The results of a study presented in November 2009 found that high fructose corn syrup is a "recipe" for hypertension, according to ScienceDaily. According to the Mayo Clinic, hypertension can damage your heart, arteries, kidneys and brain; it can cause stroke, kidney failure, a fatal heart attack and numerous other problems.
According to ScienceDaily, during the past two centuries the intake of fructose has been neck and neck with the rising rate of obesity--and the obesity rate has shown a sharp increase within the last 20 years.
The study's Diana Jalal, MD, of the University of Colorado Denver Health Sciences Center, and her colleagues found that people who "ate or drank more than 74 grams per day of fructose (about 2 1/2 sodas per day) increased their risk of developing hypertension."
High fructose corn syrup is a sweetener and preservative used in many processed foods such as sodas and fruit-flavored drinks, says Katherine Zeratsky, R.D., L.D., a Mayo Clinic nutritionist. Many of these foods have a high calorie count but not much nutritional value.
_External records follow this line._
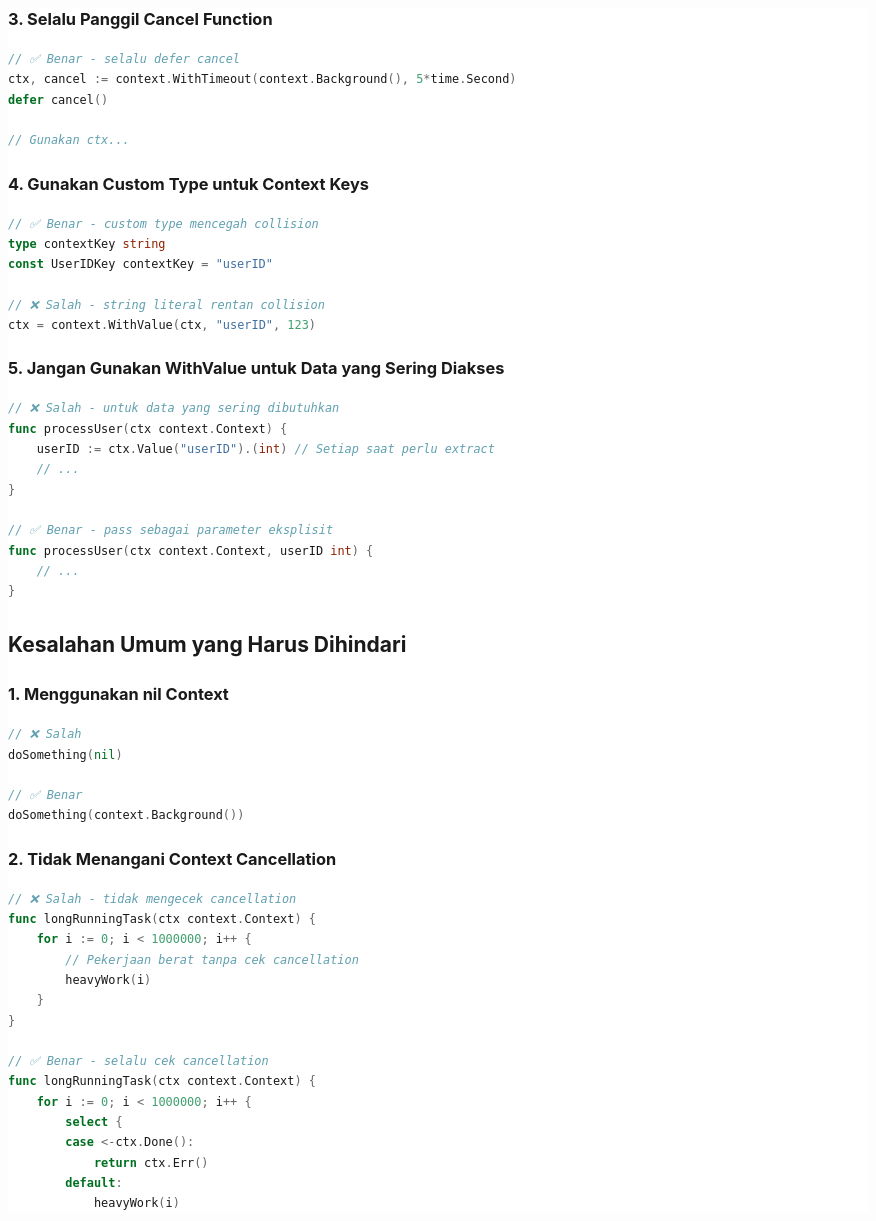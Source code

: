 ### 3. Selalu Panggil Cancel Function
```go
// ✅ Benar - selalu defer cancel
ctx, cancel := context.WithTimeout(context.Background(), 5*time.Second)
defer cancel()

// Gunakan ctx...
```

### 4. Gunakan Custom Type untuk Context Keys
```go
// ✅ Benar - custom type mencegah collision
type contextKey string
const UserIDKey contextKey = "userID"

// ❌ Salah - string literal rentan collision
ctx = context.WithValue(ctx, "userID", 123)
```

### 5. Jangan Gunakan WithValue untuk Data yang Sering Diakses
```go
// ❌ Salah - untuk data yang sering dibutuhkan
func processUser(ctx context.Context) {
    userID := ctx.Value("userID").(int) // Setiap saat perlu extract
    // ...
}

// ✅ Benar - pass sebagai parameter eksplisit
func processUser(ctx context.Context, userID int) {
    // ...
}
```

## Kesalahan Umum yang Harus Dihindari

### 1. Menggunakan nil Context
```go
// ❌ Salah
doSomething(nil)

// ✅ Benar
doSomething(context.Background())
```

### 2. Tidak Menangani Context Cancellation
```go
// ❌ Salah - tidak mengecek cancellation
func longRunningTask(ctx context.Context) {
    for i := 0; i < 1000000; i++ {
        // Pekerjaan berat tanpa cek cancellation
        heavyWork(i)
    }
}

// ✅ Benar - selalu cek cancellation
func longRunningTask(ctx context.Context) {
    for i := 0; i < 1000000; i++ {
        select {
        case <-ctx.Done():
            return ctx.Err()
        default:
            heavyWork(i)
```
To lower your intake of high fructose corn syrup, you should limit the processed foods you consume. Some ways to do this: Cut back on soda, buy fresh fruit rather than fruit juice and if you buy canned fruit, choose the kind canned in its own juice, not in syrup, Zeratsky suggests.
The study reported in ScienceDaily suggests that limiting your intake of foods and drinks containing high fructose corn syrup may help prevent hypertension and its associated health risks. This could also help with weight loss in general, which is always beneficial for your health.